Stored data entries:
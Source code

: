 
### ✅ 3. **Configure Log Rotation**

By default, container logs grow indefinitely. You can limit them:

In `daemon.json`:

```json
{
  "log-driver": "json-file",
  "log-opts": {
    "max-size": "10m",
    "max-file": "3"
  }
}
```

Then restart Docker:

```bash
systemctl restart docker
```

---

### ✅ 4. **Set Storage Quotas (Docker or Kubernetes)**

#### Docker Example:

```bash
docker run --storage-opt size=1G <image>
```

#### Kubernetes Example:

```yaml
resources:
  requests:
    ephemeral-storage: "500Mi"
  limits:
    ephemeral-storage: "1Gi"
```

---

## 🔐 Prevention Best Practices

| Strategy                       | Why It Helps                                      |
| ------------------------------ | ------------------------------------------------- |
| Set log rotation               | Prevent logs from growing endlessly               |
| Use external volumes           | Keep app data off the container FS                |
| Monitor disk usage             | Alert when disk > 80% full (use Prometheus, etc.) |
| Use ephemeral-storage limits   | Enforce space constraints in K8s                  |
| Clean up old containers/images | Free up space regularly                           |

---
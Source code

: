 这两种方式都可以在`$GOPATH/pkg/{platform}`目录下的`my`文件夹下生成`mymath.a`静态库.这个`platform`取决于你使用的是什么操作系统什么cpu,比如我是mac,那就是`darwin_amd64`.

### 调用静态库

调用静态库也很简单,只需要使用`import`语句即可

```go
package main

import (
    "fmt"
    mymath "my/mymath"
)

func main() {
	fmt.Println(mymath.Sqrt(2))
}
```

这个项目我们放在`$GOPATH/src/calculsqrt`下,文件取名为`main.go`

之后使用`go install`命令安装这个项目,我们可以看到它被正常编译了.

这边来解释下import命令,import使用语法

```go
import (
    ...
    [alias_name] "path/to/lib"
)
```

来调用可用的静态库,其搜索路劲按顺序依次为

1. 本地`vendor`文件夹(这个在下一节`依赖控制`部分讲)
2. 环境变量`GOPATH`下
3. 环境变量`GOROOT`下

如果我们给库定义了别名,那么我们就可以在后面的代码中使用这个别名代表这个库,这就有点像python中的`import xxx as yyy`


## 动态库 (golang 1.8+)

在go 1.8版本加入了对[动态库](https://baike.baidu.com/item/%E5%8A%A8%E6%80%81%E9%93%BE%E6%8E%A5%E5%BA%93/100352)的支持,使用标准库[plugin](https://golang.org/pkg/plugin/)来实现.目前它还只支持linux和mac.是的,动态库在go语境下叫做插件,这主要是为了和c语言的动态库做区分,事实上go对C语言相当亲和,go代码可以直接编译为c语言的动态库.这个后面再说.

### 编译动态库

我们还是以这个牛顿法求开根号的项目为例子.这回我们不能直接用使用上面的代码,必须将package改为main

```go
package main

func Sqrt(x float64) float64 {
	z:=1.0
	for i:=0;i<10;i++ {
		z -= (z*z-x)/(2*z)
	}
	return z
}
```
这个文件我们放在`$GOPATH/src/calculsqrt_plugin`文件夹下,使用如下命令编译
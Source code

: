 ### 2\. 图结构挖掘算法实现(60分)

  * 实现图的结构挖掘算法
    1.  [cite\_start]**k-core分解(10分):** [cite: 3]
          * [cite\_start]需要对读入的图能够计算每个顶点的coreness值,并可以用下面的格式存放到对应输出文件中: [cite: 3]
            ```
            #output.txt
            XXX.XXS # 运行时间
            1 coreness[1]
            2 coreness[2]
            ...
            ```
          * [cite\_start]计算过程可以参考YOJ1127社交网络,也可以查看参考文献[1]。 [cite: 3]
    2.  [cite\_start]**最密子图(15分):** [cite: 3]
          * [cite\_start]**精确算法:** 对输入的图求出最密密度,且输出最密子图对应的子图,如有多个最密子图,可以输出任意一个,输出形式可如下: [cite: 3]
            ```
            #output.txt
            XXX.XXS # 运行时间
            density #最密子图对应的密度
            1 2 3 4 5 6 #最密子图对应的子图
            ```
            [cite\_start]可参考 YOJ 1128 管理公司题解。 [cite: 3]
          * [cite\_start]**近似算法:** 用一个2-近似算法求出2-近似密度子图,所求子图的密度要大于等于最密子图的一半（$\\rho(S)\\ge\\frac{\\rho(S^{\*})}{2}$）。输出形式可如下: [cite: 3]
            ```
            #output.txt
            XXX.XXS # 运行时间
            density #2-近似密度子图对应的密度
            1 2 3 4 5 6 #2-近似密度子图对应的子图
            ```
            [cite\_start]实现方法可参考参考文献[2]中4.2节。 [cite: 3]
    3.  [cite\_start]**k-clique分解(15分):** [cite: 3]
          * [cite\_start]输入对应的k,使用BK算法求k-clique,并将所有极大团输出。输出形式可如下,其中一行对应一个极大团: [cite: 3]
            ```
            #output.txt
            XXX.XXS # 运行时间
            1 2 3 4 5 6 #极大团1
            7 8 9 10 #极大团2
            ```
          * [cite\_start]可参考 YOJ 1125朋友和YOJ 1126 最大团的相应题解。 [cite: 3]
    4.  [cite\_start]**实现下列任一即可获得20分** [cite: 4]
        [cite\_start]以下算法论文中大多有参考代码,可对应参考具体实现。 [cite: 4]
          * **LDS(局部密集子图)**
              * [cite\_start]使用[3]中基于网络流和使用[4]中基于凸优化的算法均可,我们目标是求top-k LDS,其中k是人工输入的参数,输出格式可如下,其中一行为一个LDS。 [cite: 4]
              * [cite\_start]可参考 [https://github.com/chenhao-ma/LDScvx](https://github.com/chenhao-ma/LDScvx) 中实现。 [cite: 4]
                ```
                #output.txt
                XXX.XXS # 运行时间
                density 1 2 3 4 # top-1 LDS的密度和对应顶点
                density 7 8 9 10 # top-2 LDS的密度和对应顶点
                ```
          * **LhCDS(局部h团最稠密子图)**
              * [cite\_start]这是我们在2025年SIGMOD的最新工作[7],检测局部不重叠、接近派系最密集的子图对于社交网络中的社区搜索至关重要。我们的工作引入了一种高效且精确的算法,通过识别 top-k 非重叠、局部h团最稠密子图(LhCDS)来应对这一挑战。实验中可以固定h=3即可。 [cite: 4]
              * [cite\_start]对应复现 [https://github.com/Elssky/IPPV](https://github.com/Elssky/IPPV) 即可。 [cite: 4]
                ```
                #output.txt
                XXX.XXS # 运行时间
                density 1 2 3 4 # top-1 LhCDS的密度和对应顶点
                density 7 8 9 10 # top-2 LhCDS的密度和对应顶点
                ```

Exercise goal: Look above for the line with "By default, container"; retype exactly that line, every line after it up to the line with "## 🔐 Prevention Best Practices", and that line too, nothing else.

Result for this exercise:
By default, container logs grow indefinitely. You can limit them:

In `daemon.json`:

```json
{
  "log-driver": "json-file",
  "log-opts": {
    "max-size": "10m",
    "max-file": "3"
  }
}
```

Then restart Docker:

```bash
systemctl restart docker
```

---

### ✅ 4. **Set Storage Quotas (Docker or Kubernetes)**

#### Docker Example:

```bash
docker run --storage-opt size=1G <image>
```

#### Kubernetes Example:

```yaml
resources:
  requests:
    ephemeral-storage: "500Mi"
  limits:
    ephemeral-storage: "1Gi"
```

---

## 🔐 Prevention Best Practices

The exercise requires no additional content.